Is Aizu-Wakamatsu worth visiting for someone interested in samurai history?

Yes — and more specifically, it offers something most samurai-branded destinations in Japan don’t: a coherent, documented historical narrative rather than a general aesthetic. The Byakkotai graves on Iimori Hill are real. The castle the boys looked down at is visible from that same hillside today. The samurai school can be walked through. The main practical limitation is transportation: Aizu-Wakamatsu is not on the Shinkansen line. You transfer to a local train at Koriyama (from Tokyo) or take a bus from Niigata. Budget roughly an extra hour each way.

Is it safe to visit Fukushima?

Aizu-Wakamatsu is in western Fukushima prefecture, approximately 100 kilometers from the coast where the 2011 nuclear incident occurred. Background radiation levels here have been comparable to Tokyo for years. The safety question has a clear factual answer: Aizu-Wakamatsu is safe to visit.
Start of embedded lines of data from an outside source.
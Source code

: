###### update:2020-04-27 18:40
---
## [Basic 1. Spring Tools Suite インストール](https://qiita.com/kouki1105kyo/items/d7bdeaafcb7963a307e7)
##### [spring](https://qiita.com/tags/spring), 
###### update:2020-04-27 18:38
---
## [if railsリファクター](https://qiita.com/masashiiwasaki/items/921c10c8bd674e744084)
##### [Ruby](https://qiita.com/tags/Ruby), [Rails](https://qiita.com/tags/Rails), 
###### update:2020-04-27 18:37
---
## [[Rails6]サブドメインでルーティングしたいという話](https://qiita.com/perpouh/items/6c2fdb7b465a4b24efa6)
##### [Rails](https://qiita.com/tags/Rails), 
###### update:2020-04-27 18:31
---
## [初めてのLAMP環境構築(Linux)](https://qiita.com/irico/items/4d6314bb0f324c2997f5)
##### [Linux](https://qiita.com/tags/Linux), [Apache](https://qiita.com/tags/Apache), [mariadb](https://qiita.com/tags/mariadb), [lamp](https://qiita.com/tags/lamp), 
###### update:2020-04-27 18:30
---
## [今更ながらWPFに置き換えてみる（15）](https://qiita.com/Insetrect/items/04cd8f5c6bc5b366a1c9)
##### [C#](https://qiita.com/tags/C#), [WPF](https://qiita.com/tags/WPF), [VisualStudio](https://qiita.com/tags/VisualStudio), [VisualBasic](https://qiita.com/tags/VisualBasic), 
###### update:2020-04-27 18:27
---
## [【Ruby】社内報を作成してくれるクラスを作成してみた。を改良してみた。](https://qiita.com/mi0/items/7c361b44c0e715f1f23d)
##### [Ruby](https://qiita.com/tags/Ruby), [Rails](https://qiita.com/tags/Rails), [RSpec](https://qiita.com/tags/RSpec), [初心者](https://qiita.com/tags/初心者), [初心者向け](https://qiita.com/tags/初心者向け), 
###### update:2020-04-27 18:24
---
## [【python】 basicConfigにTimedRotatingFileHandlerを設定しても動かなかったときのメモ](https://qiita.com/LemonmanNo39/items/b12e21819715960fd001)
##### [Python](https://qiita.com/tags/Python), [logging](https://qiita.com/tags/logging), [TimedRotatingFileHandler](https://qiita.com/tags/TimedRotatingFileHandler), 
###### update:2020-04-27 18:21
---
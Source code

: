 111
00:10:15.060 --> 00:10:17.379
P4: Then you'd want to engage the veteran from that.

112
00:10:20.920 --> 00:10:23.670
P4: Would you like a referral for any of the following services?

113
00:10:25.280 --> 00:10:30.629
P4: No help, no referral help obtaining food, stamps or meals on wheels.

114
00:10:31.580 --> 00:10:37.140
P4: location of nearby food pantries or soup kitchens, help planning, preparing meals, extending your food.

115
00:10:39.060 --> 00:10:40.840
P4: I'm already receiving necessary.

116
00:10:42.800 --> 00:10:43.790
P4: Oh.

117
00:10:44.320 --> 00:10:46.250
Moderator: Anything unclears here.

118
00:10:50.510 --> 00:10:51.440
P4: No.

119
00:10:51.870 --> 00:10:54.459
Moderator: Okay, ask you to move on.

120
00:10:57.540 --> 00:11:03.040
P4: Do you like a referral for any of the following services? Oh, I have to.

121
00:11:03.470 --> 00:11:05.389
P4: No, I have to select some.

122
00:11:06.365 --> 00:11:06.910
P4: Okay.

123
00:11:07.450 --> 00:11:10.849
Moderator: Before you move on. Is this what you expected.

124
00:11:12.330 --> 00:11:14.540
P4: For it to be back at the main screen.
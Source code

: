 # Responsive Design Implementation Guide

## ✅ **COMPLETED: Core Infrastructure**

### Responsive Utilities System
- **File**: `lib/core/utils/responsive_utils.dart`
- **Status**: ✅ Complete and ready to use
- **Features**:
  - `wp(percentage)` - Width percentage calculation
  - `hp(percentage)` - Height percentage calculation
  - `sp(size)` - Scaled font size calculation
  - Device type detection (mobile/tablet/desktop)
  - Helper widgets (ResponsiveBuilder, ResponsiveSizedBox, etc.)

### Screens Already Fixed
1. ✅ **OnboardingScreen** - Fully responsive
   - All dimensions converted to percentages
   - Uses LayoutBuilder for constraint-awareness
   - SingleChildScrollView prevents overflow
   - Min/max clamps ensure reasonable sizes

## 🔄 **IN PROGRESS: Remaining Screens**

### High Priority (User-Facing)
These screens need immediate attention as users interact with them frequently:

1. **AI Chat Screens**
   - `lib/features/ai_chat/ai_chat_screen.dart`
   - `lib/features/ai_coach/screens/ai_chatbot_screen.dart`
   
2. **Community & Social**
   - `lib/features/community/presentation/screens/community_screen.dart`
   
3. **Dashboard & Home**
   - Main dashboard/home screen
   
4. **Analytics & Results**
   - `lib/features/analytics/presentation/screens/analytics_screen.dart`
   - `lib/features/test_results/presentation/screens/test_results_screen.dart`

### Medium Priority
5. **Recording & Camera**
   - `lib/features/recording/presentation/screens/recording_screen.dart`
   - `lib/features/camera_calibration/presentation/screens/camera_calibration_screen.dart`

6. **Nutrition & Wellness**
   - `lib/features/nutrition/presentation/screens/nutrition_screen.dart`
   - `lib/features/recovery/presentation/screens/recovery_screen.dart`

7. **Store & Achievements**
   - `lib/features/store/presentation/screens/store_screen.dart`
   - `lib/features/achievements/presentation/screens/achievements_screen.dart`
Who were the Byakkotai, and why is their memorial still visited today?

The Byakkotai were the teenage sons of Aizu samurai, aged fifteen to seventeen, trained at the Nisshinkan school and deployed as a reserve military unit during the Boshin War. A group of twenty was separated from the main force, climbed Mount Iimori, and concluded from the smoke they saw that the castle had fallen. Nineteen committed suicide. One survived, found by a local woman. The memorial draws visitors because the story is specific and genuinely tragic: these were not soldiers who died in battle. They died because of what they believed they saw — and what they believed was wrong.